Centos manpages mention this the end of the --checksum
option description:
> Note that rsync always verifies that each transferred file was > correctly reconstructed on the receiving side by checking a whole-file > checksum that is generated as the file is transferred, but that > automatic after-the-transfer verification has nothing to do with this > option’s before-the-transfer “Does this file need to be updated?” > check.
Solution 5 - Rsync
There's a distinction to me that scp
is always encrypted with ssh (secure shell), while rsync
isn't necessarily encrypted. More specifically, rsync
doesn't perform any encryption by itself; it's still capable of using other mechanisms (ssh for example) to perform encryption.
In addition to security, encryption also has a major impact on your transfer speed, as well as the CPU overhead. (My experience is that rsync
can be significantly faster than scp
.)
Check out this post for when rsync
has encryption on.
Solution 6 - Rsync
scp is best for one file.
OR a combination of tar
& compression for smaller data sets
like source code trees with small resources (ie: images, sqlite etc).

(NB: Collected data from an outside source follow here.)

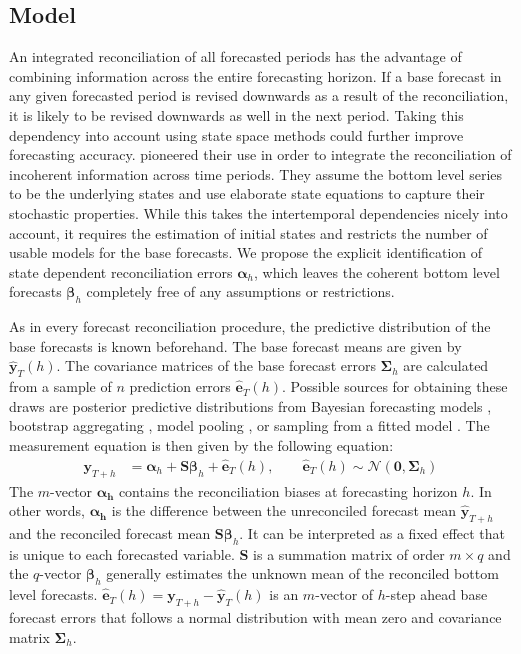 \documentclass[a4paper,fleqn,11pt]{article}
\begin{document}
\subsection{Model}
An integrated reconciliation of all forecasted periods has the advantage of combining information across the entire forecasting horizon. If a base forecast in any given forecasted period is revised downwards as a result of the reconciliation, it is likely to be revised downwards as well in the next period. Taking this dependency into account using state space methods could further improve forecasting accuracy. \cite{Pennings2017} pioneered their use in order to integrate the reconciliation of incoherent information across time periods. They assume the bottom level series to be the underlying states and use elaborate state equations to capture their stochastic properties. While this takes the intertemporal dependencies nicely into account, it requires the estimation of initial states and restricts the number of usable models for the base forecasts. We propose the explicit identification of state dependent reconciliation errors $\boldsymbol{\alpha}_h$, which leaves the coherent bottom level forecasts $\boldsymbol{\beta}_h$ completely free of any assumptions or restrictions.

As in every forecast reconciliation procedure, the predictive distribution of the base forecasts is known beforehand. The base forecast means are given by $\mathbf{\hat{y}}_{T}(h)$. The covariance matrices of the base forecast errors $\boldsymbol{\Sigma}_h$ are calculated from a sample of $n$ prediction errors $\mathbf{\hat{e}}_{T}(h)$. Possible sources for obtaining these draws are posterior predictive distributions from Bayesian forecasting models \citep{Cesur2016}, bootstrap aggregating \citep{Bergmeir2016}, model pooling \citep{Timmermann2006}, or sampling from a fitted model \citep{Hyndman2018}. The measurement equation is then given by the following equation:
\begin{align}
\label{eq:main}
\textbf{y}_{T+h} & = \boldsymbol{\alpha}_h + \textbf{S} \boldsymbol{\beta}_h + \mathbf{\hat{e}}_{T}(h), \qquad \mathbf{\hat{e}}_{T}(h) \sim \mathcal{N}(\textbf{0}, \boldsymbol{\Sigma}_h)
\end{align}
The $m$-vector $\boldsymbol{\alpha_h}$ contains the reconciliation biases at forecasting horizon $h$. In other words, $\boldsymbol{\alpha_h}$ is the difference between the unreconciled forecast mean $\mathbf{\hat{y}}_{T+h}$ and the reconciled forecast mean $\textbf{S} \boldsymbol{\beta}_h$. It can be interpreted as a fixed effect that is unique to each forecasted variable. $\textbf{S}$ is a summation matrix of order $m \times q$ and the $q$-vector $\boldsymbol{\beta}_h$ generally estimates the unknown mean of the reconciled bottom level forecasts.  $\mathbf{\hat{e}}_{T}(h) = \textbf{y}_{T+h} - \mathbf{\hat{y}}_{T}(h)$ is an $m$-vector of $h$-step ahead base forecast errors that follows a normal distribution with mean zero and covariance matrix $\boldsymbol{\Sigma}_h$.
\end{document}
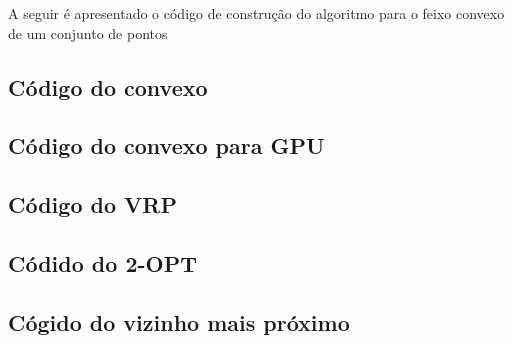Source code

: \documentclass[a4paper, 12pt]{article}
\begin{document}
	A seguir é apresentado o código de construção do algoritmo para o feixo
convexo de um conjunto de pontos 

\subsection{Código do convexo}
{\small

}
\subsection{Código do convexo para GPU}

\subsection{Código do VRP}
{\small

}
\subsection{Códido do 2-OPT}
{\small

}

\subsection{Cógido do vizinho mais próximo}
\end{document}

Yet, when you begin dealing with larger volumes say:
- media folders (40 GB)
- database backups (28 GB)
- mp3 libraries (100 GB)
It becomes impractical to build a zip/tar.gz file to transfer with scp at this point do to the physical limits of the hosted server.

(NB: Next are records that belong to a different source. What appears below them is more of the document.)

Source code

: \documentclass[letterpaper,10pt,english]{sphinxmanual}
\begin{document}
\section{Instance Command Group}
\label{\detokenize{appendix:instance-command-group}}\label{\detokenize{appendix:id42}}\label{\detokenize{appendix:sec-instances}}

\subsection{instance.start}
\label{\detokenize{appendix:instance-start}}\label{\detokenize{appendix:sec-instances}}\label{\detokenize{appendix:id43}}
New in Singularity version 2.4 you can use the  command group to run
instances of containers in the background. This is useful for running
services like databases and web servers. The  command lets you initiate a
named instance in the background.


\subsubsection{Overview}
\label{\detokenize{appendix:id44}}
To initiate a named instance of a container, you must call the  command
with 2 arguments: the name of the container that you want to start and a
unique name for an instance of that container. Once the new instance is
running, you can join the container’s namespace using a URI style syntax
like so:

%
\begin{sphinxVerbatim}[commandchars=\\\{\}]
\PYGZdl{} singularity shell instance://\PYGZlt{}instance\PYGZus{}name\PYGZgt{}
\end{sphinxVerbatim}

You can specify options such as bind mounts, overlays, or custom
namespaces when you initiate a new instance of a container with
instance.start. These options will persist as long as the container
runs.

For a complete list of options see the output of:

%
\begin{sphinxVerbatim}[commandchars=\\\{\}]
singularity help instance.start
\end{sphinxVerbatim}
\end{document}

As an exercise, you can do some gymnastics like piping tar
into ssh
and redirecting the results into a remote file. (saving the need to build
a swap or temporary clone aka zip or tar.gz)
However,
rsync simplify's this process and allows you to transfer data without consuming any additional disc space.
Also,
Continuous (cron?) updates use minimal changes vs full cloned copies speed up large data migrations over time.
tl;dr
scp
== small scale (with room to build compressed files on the same drive)
rsync
== large scale (with the necessity to backup large data and no room left)
Solution 7 - Rsync
it's better to think in a practical context. In our team, we use rsync -aP
to replace a bad cassandra host in our cluster. We can't do this with scp (slow and no progress preservation).